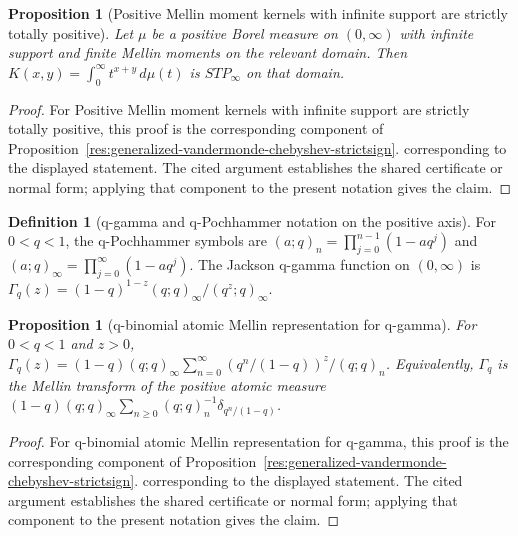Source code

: \documentclass[11pt]{article}
\numberwithin{equation}{section}
\newtheorem{proposition}[theorem]{Proposition}
\theoremstyle{definition}
\newtheorem{definition}{Definition}[section]
\theoremstyle{remark}
\newcommand{\1}{\mathbf 1}
\begin{document}
\begin{proposition}[Positive Mellin moment kernels with infinite support are strictly totally positive]
\label{res:mellin-moment-kernel-stp-infinitesupport}
Let \(\mu\) be a positive Borel measure on \((0,\infty)\) with infinite support and finite Mellin moments on the relevant domain. Then \(K(x,y)=\int_0^\infty t^{x+y}\,d\mu(t)\) is \(STP_\infty\) on that domain.
\end{proposition}

\begin{proof}
For Positive Mellin moment kernels with infinite support are strictly totally positive, this proof is the corresponding component of Proposition~\ref{res:generalized-vandermonde-chebyshev-strictsign}.  corresponding to the displayed statement.  The cited argument establishes the shared certificate or normal form; applying that component to the present notation gives the claim.
\end{proof}

\begin{definition}[q-gamma and q-Pochhammer notation on the positive axis]
\label{res:qgamma-pochhammer-positiveaxis}
For \(0<q<1\), the q-Pochhammer symbols are \((a;q)_n=\prod_{j=0}^{n-1}(1-aq^j)\) and \((a;q)_\infty=\prod_{j=0}^{\infty}(1-aq^j)\). The Jackson q-gamma function on \((0,\infty)\) is \(\Gamma_q(z)=(1-q)^{1-z}(q;q)_\infty/(q^z;q)_\infty\).
\end{definition}

\begin{proposition}[q-binomial atomic Mellin representation for q-gamma]
\label{res:qbinomial-atomic-mellin-representation}
For \(0<q<1\) and \(z>0\), \(\Gamma_q(z)=(1-q)(q;q)_\infty\sum_{n=0}^{\infty}(q^n/(1-q))^z/(q;q)_n\). Equivalently, \(\Gamma_q\) is the Mellin transform of the positive atomic measure \((1-q)(q;q)_\infty\sum_{n\ge0}(q;q)_n^{-1}\delta_{q^n/(1-q)}\).
\end{proposition}

\begin{proof}
For q-binomial atomic Mellin representation for q-gamma, this proof is the corresponding component of Proposition~\ref{res:generalized-vandermonde-chebyshev-strictsign}.  corresponding to the displayed statement.  The cited argument establishes the shared certificate or normal form; applying that component to the present notation gives the claim.
\end{proof}
\end{document}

- _TASK DETAILS_:
Return every line from the records above that holds the word "newtheorem".

- _SOLUTION BELOW_:
\newtheorem{proposition}[theorem]{Proposition}
\newtheorem{definition}{Definition}[section]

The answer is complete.